» Problem statement: Would you find each line in the entries below with the string "points" and copy it?

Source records

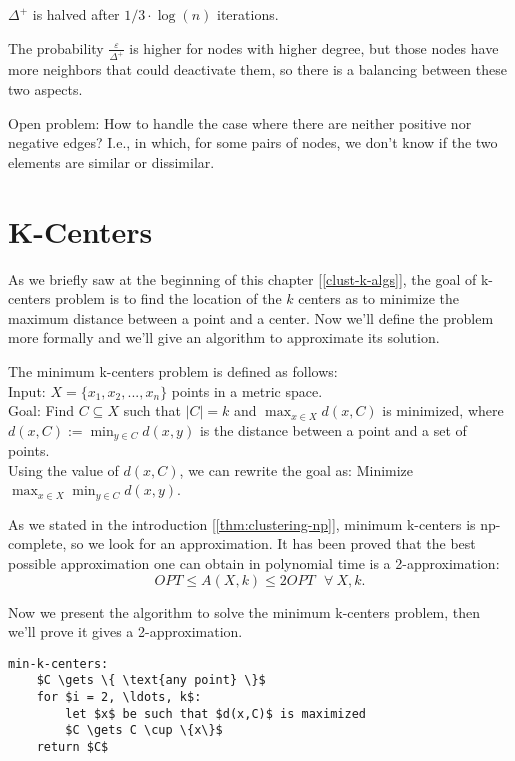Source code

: \begin{thm}
    $\Delta^+$ is halved after $1/3 \cdot \log(n)$ iterations.
\end{thm}

\obs The probability $\frac{\varepsilon}{\Delta^+}$ is higher for nodes with higher degree, but those nodes have more neighbors that could deactivate them, so there is a balancing between these two aspects.

Open problem: How to handle the case where there are neither positive nor negative edges? I.e., in which, for some pairs of nodes, we don't know if the two elements are similar or dissimilar.


\section{K-Centers}\label{sec:k-centers}

As we briefly saw at the beginning of this chapter [\ref{clust-k-algs}], the goal of k-centers problem is to find the location of the $k$ centers as to minimize the maximum distance between a point and a center. Now we'll define the problem more formally and we'll give an algorithm to approximate its solution.

\begin{defn}\label{defn:k-centers}
    The minimum k-centers problem is defined as follows:\\
    Input: $X = \{x_1, x_2, ..., x_n\}$ points in a metric space.\\
    Goal: Find $C \subseteq X$ such that $|C| = k$ and $\max_{x \in X} d(x,C)$ is minimized, where $d(x,C) := \min_{y \in C} d(x,y)$ is the distance between a point and a set of points.\\
    Using the value of $d(x,C)$, we can rewrite the goal as: Minimize $\max_{x \in X} \min_{y \in C} d(x, y)$.
\end{defn}

As we stated in the introduction [\ref{thm:clustering-np}], minimum k-centers is np-complete, so we look for an approximation. It has been proved that the best possible approximation one can obtain in polynomial time is a 2-approximation: $$OPT \leq A(X,k) \leq 2 OPT \ \ \ \forall\ X,k.$$

Now we present the algorithm to solve the minimum k-centers problem, then we'll prove it gives a 2-approximation.

\begin{lstlisting}[caption={Minimum k-centers}, label={lst:min-k-centers}]
min-k-centers:
    $C \gets \{ \text{any point} \}$
    for $i = 2, \ldots, k$:
        let $x$ be such that $d(x,C)$ is maximized
        $C \gets C \cup \{x\}$
    return $C$
\end{lstlisting}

» Result:
    Input: $X = \{x_1, x_2, ..., x_n\}$ points in a metric space.\\
    Goal: Find $C \subseteq X$ such that $|C| = k$ and $\max_{x \in X} d(x,C)$ is minimized, where $d(x,C) := \min_{y \in C} d(x,y)$ is the distance between a point and a set of points.\\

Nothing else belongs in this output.